El discreto encanto de despreciar la Feria

Publicado en la revista Puercoespín, 2011.

   Todos los años, puntualmente, con el inicio de la Feria del Libro, se inicia también la ronda del menosprecio en los aspirantes a happy few de nuestra literatura. Los argumentos son tres y siempre los mismos, a esta altura  lugares comunes.  Por eso vale la pena mirarlos de cerca: cada uno es cierto a su manera, pero también a su manera cada uno es sospechoso. El primero advierte y se alarma de que, cada vez más, dentro de la Feria, la literatura queda en desventaja frente a las figuras del espectáculo, que no contentas con adueñarse de las masas desde las pantallas, también se proponen robarse a los pocos lectores verdaderos que circulan desprevenidos y a quienes venderán, bajo hipnotismo, sus biografías no autorizadas.

   El segundo es de tipo economicista, línea de Lazzari: sostiene que los libros en la Feria, después de todo, no están más baratos que en la librería del barrio, donde el librero amigo (además) hace descuentos a los fieles compradores de  cada semana. ¿Para qué entonces fatigarse hasta la Rural y pagar encima una entrada? Este argumento se complementa con la afirmación (falsa) de que todos los libros de la  Feria  están también en cualquier librería de Buenos Aires.
   El tercero es fóbico-xenofóbico: a la feria del Libro va demasiada gente. Gente que no se interesa lo suficiente por la verdadera literatura, que hace cola sólo por el Fernet Branca, que no tiene el hábito de leer y compra infaliblemente libros equivocados (de autoayuda,  de recetas de cocina, o bestsellers infames). Estudiantes llevados a desgano por sus maestros, curiosos  que entran y salen de las salas sin saber a quién escuchan, grupos familiares que lo toman como un paseo y sólo piensan en sentarse a comer un pancho. Los happy few irían encantados a la Feria si hubiera entrada calificada y pudieran encontrar sólo a otros happy few (y a las promotoras de Fernet Branca).
   Sobre el primer argumento: es cierto que la Feria es un terreno de disputa cultural, al que tratan de extender su dominación los medios y figuras más poderosas. Pero sigue siendo un espacio donde el protagonista mayor y predominante es el libro (los libros) y por lo tanto un terreno propicio y potencialmente favorable para salir al encuentro de nuevos lectores, intentar expandir sus gustos y hábitos, romper el cerco, y extender el alcance de la literatura. Darle la espalda a este espacio porque se estaría “contaminando” de otras cosas, regalar graciosamente los millones de visitantes que la Feria conquistó a lo largo de años largos y difíciles, abandonar el terreno, no parece el mejor modo de dar esta batalla.

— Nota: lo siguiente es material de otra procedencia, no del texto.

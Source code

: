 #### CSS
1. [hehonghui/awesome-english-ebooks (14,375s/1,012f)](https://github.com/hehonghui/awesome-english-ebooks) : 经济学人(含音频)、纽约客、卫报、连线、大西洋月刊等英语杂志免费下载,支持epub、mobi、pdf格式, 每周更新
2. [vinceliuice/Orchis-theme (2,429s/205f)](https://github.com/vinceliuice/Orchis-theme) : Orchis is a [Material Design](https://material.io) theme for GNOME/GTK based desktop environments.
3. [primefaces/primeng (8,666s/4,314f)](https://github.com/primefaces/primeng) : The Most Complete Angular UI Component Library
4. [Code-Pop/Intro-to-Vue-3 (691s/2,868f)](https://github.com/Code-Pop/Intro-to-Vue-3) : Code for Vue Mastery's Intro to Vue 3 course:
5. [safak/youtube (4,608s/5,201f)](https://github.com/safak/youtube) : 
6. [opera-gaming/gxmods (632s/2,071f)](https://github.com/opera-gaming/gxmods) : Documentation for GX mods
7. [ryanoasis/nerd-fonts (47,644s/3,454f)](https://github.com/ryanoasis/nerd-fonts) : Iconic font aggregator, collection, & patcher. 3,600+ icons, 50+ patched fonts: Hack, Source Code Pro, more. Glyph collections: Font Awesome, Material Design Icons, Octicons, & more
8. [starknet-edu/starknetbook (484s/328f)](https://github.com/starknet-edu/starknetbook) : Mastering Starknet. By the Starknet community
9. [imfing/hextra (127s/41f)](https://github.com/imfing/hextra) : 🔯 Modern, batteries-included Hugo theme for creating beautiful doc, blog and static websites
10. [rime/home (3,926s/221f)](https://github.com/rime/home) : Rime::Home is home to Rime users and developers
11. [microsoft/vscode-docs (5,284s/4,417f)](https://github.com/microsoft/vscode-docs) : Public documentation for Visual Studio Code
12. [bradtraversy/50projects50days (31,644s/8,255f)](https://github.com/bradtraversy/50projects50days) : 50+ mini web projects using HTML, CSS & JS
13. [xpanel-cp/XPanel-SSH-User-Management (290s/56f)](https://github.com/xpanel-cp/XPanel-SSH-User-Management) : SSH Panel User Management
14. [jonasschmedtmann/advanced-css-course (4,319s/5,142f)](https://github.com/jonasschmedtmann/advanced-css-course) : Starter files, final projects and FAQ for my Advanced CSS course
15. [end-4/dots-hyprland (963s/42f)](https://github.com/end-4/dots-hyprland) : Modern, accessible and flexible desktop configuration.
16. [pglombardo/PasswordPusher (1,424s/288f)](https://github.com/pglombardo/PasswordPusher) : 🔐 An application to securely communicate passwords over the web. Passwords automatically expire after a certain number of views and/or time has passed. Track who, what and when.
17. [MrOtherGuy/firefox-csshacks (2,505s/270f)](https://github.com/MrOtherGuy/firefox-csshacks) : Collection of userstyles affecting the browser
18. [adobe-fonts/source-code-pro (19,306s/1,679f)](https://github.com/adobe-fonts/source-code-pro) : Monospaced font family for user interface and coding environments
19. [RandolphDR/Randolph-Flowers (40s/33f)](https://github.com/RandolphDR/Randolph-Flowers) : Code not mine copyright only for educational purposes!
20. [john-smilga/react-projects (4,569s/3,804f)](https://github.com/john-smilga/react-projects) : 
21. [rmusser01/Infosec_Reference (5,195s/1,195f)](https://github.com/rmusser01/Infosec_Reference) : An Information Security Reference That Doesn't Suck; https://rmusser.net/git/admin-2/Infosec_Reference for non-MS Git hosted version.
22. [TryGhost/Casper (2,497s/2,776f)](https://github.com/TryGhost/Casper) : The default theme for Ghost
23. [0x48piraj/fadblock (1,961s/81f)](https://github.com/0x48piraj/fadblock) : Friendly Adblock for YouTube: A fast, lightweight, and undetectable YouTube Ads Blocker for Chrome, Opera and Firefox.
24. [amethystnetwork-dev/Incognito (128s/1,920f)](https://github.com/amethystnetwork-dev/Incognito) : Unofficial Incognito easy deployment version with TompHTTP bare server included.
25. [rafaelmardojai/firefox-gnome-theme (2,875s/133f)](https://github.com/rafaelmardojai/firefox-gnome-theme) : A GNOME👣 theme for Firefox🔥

   Sobre el segundo: la Feria es mucho más que la suma de todas las librerías de la ciudad. En particular, en la Feria están a la vista los catálogos y parte del fondo de todas las editoriales, y también de editoriales extranjeras que no tienen distribución en Argentina, de libros de otros países que nunca llegarían de otro modo, de ejemplares inhallables. Y todos los títulos están reunidos, a la distancia de un click de la computadora y de unos pasos por un pasillo. De modo que es un lugar ideal para la búsqueda del tesoro y para encontrar eslabones perdidos, aún de las bibliotecas más exigentes y sofisticadas. Que tire la primera piedra el que no encontró, nunca, un libro que buscaba.

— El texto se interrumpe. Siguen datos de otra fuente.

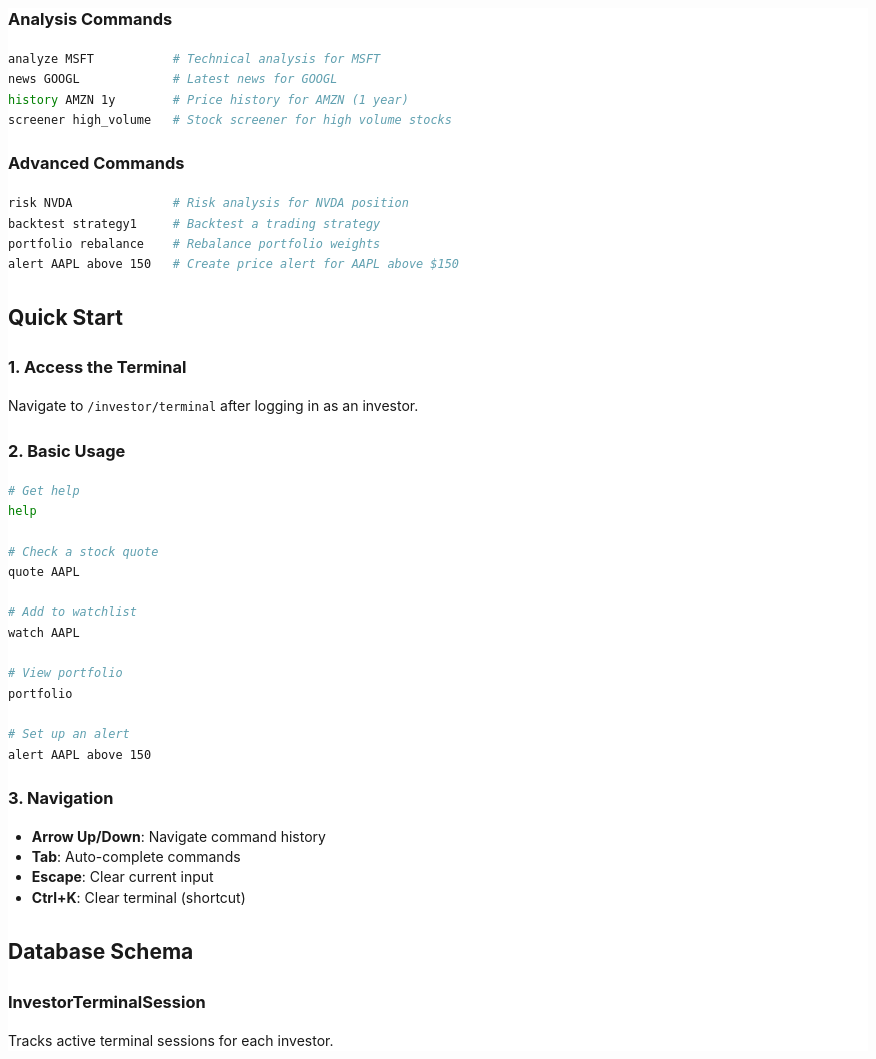 ### Analysis Commands
```bash
analyze MSFT           # Technical analysis for MSFT
news GOOGL             # Latest news for GOOGL
history AMZN 1y        # Price history for AMZN (1 year)
screener high_volume   # Stock screener for high volume stocks
```

### Advanced Commands
```bash
risk NVDA              # Risk analysis for NVDA position
backtest strategy1     # Backtest a trading strategy
portfolio rebalance    # Rebalance portfolio weights
alert AAPL above 150   # Create price alert for AAPL above $150
```

## Quick Start

### 1. Access the Terminal
Navigate to `/investor/terminal` after logging in as an investor.

### 2. Basic Usage
```bash
# Get help
help

# Check a stock quote
quote AAPL

# Add to watchlist
watch AAPL

# View portfolio
portfolio

# Set up an alert
alert AAPL above 150
```

### 3. Navigation
- **Arrow Up/Down**: Navigate command history
- **Tab**: Auto-complete commands
- **Escape**: Clear current input
- **Ctrl+K**: Clear terminal (shortcut)

## Database Schema

### InvestorTerminalSession
Tracks active terminal sessions for each investor.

   Sobre el tercer argumento: hay mucha gente, sí, y quizá lo mejor de la Feria sea esa enorme cantidad de gente que convoca. A mí nunca me parece demasiada. La Feria, otra vez, no es una librería, el templo al que acuden los ya convencidos. La Feria es un espacio intermedio, amigable, una oportunidad cada año para el mejor de los proselitismos, para invitar nueva gente, para incorporar a la lectura a generaciones jóvenes, para mover y hacer girar la rueda de la literatura. Pero quizá, como siempre, lo que verdaderamente temen los que desprecian la Feria, lo que les disgusta en el fondo, es que la gente camine por sus jardines privados, que muchos se enteren de qué se trata y terminen incluso por leer los mismos libros que ellos. Porque la mayor  felicidad de los happy few no suele ser la literatura, sino saberse, o creerse, justamente, unos pocos.